JACIII Vol.19 No.6 pp. 843-851
doi: 10.20965/jaciii.2015.p0843


Protein Entity Name Recognition Using Orthographic, Morphological and Proteinhood Features

Sagara Sumathipala,Koichi Yamada, Muneyuki Unehara, and Izumi Suzuki

Graduate School of Engineering, Nagaoka University of Technology
1603-1 Kamitomioka-machi, Nagaoka, Niigata 940-2188, Japan

February 27, 2015
August 20, 2015
November 20, 2015
biomedical text mining, biomedical named entity, protein named entity, random forest
Protein name identification in text is an important and challenging fundamental precursor in biomedical information processing. For example, accurate identification of protein names affects the finding of protein-protein interactions from biomedical literature. In this paper, we present an efficient protein name identification technique based on a rich set of features: orthographic, morphological as well as Proteinhood features which are introduced newly in this study.
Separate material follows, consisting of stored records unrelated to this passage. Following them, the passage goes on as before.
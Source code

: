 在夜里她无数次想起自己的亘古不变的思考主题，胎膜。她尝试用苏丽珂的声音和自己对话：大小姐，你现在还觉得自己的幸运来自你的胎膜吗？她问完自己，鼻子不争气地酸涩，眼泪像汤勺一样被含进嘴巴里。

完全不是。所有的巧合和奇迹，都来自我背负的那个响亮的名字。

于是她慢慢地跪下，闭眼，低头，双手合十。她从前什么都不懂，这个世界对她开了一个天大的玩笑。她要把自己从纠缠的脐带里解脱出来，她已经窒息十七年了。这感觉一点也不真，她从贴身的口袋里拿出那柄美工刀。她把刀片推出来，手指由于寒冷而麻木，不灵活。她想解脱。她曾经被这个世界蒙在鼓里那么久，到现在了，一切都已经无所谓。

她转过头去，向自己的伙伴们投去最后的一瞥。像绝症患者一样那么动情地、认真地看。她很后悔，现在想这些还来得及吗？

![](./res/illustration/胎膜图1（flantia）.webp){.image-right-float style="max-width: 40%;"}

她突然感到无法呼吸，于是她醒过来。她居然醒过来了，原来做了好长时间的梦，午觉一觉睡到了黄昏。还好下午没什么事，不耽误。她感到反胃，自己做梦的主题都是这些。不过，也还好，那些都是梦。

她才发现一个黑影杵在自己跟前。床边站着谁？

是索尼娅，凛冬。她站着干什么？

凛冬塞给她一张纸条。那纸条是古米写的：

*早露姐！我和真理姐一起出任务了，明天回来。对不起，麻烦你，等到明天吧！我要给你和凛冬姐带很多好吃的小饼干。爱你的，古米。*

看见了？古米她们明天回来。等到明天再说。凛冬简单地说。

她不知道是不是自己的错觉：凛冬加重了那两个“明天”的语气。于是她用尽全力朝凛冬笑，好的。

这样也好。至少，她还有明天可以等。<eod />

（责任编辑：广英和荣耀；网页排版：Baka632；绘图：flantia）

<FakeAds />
The method was evaluated on GENIA corpus with the use of different machine learning algorithms. The highest values for precision 92.1%, recall 86.5% and F-measure 89.2% were achieved on Random Forest, while reducing the training and testing time significantly. We studied and showed the impact of the Proteinhood feature in protein identification as well as the effect of tuning the parameters of the machine learning algorithm.